Asking ‘what if’ questions about a proposal such as this is likely to see you accused of ‘the slippery slope fallacy’. 

But the slippery slope is not always a logical fallacy. It is often a simple observation of how policy operates and evolves. There are a number of slippery slope questions to be asked of this Bill.

What possible safeguards could be built in that would ensure euthanasia assistance was granted only to those who want to end their suffering, as opposed to those who consider themselves a burden on their family?

In other countries, euthanasia is most commonly accessed by older people, a demographic disproportionately affected by chronic loneliness and ashamed at the thought of inconveniencing their children or other relatives for a sustained period of time.

The explanatory notes say there would be ‘no duty on anyone, including registered medical practitioners and other health professionals, to participate in the process if they have a conscientious objection to doing so’. 

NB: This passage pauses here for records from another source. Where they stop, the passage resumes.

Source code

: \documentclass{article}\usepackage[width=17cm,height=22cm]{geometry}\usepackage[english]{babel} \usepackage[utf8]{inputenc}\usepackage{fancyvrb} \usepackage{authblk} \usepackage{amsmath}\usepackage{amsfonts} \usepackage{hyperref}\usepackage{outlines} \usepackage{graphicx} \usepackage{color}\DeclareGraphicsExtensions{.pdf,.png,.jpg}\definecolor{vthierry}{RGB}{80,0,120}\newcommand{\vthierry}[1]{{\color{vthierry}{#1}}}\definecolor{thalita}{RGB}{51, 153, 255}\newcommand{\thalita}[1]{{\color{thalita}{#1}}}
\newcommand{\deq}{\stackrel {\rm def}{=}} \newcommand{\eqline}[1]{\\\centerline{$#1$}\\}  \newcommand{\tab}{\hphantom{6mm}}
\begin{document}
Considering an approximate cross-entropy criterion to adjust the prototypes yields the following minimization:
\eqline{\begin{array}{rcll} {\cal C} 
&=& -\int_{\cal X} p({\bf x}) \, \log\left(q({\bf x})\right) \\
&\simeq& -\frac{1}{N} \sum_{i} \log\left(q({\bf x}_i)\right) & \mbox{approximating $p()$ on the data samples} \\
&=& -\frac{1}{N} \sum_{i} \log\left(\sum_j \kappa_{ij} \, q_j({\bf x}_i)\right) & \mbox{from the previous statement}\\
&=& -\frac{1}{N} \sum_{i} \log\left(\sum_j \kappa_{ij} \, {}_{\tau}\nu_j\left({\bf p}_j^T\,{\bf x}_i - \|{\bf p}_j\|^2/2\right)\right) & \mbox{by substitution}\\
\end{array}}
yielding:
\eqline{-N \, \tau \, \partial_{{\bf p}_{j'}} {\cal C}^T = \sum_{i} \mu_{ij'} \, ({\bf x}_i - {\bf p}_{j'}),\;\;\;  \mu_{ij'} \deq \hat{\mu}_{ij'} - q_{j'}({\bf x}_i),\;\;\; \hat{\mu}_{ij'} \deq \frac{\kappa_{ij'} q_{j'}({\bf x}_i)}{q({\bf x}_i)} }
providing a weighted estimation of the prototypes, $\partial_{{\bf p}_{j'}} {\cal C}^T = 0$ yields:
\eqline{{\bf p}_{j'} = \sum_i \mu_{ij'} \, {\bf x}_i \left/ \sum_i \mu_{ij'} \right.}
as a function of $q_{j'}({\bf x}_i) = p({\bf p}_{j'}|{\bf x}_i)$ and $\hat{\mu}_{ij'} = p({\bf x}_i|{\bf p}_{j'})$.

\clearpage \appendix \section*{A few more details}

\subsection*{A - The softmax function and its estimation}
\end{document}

But if euthanasia becomes a service provided by the NHS, for how long will a conscience exemption be sustainable?

What happens when patients wishing to end their lives in remote and rural Scotland begin reporting difficulty in accessing lethal drugs? 

This could be a real possibility in areas where there is both a lower density of doctors and a higher percentage of religiosity and/or social conservatism. It seems likely that a great deal of pressure would be brought to bear on conscientious objectors to participate in what would now be regarded as ‘healthcare’.

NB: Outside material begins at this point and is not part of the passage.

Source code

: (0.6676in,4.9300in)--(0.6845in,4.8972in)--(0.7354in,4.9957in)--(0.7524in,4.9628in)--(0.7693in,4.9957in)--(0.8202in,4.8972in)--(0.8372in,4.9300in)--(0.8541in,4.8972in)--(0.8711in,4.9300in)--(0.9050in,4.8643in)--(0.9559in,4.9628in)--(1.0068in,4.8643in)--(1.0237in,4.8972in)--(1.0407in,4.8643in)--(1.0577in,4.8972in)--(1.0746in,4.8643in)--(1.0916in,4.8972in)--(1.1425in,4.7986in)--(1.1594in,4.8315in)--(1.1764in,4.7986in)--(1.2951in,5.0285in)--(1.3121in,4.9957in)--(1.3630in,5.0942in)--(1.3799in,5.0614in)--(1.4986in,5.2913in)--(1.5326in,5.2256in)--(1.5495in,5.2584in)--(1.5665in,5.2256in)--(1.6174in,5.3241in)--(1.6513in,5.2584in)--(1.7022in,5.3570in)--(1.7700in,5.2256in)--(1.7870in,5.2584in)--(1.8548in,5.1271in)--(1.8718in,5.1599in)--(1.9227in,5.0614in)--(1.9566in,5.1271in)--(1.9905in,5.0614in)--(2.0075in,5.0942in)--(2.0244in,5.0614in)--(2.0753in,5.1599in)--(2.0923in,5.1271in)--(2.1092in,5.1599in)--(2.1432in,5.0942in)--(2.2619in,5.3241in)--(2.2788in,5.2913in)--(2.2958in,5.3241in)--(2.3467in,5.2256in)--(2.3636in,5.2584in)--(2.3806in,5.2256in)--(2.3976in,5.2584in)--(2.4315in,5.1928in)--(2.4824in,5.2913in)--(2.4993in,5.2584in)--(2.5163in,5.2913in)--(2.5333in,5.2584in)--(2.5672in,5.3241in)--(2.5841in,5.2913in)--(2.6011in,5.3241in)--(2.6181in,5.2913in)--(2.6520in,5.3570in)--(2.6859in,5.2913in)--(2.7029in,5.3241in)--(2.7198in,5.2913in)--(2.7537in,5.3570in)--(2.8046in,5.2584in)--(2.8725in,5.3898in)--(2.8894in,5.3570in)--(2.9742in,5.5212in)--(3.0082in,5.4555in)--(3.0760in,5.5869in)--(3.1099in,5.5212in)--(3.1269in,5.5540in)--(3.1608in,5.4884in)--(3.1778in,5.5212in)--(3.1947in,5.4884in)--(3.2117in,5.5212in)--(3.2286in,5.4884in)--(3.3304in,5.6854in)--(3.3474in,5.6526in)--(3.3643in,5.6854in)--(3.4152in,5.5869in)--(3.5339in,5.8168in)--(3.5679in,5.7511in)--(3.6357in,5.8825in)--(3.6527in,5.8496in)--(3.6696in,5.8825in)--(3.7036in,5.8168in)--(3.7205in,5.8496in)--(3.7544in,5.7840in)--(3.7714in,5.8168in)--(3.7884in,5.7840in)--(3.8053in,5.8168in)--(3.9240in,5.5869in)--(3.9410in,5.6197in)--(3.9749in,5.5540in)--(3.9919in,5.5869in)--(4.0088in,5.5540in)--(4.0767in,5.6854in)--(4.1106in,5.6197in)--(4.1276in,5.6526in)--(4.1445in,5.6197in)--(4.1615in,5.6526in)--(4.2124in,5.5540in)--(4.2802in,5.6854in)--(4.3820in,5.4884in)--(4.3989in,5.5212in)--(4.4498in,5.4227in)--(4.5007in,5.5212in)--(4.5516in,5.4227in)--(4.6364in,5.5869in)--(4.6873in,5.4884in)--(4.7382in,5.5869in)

What happens when, a little further down the line, the euthanasia lobby declares the safeguards built into McArthur’s Bill ‘traumatising’ and ‘humiliating’ for terminally ill patients and demands the process be ‘demedicalised’, rendering it primarily a matter of patient choice with clinicians’ role reduced to that of a signature on a prescription?

I suspect we all know what would happen: Holyrood would ditch the safeguards and congratulate itself on its bravery and progressivism.

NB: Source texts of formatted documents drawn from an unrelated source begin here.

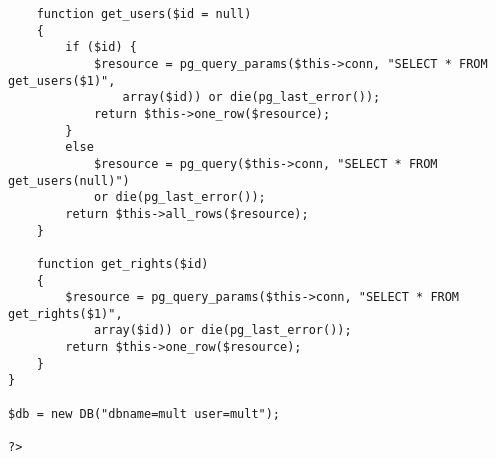 \documentclass[a4paper]{article}
\begin{document}
\begin{verbatim}
    function get_users($id = null)
    {
        if ($id) {
            $resource = pg_query_params($this->conn, "SELECT * FROM get_users($1)",
                array($id)) or die(pg_last_error());
            return $this->one_row($resource);
        }
        else
            $resource = pg_query($this->conn, "SELECT * FROM get_users(null)")
            or die(pg_last_error());
        return $this->all_rows($resource);
    }

    function get_rights($id)
    {
        $resource = pg_query_params($this->conn, "SELECT * FROM get_rights($1)",
            array($id)) or die(pg_last_error());
        return $this->one_row($resource);
    }
}

$db = new DB("dbname=mult user=mult");

?>
\end{verbatim}
\end{document}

I respect those who see this issue differently. I believe they are good people who mean well and want to see the terminally ill treated with compassion. But I dissent vigorously from the notion that killing can ever be a form of compassion. 

Compassion would be to invest properly in palliative care to make sure those who cannot recover are able to leave this life when their time comes in as much comfort and as little pain as possible. Life is precious and those departing from it should be treated that way.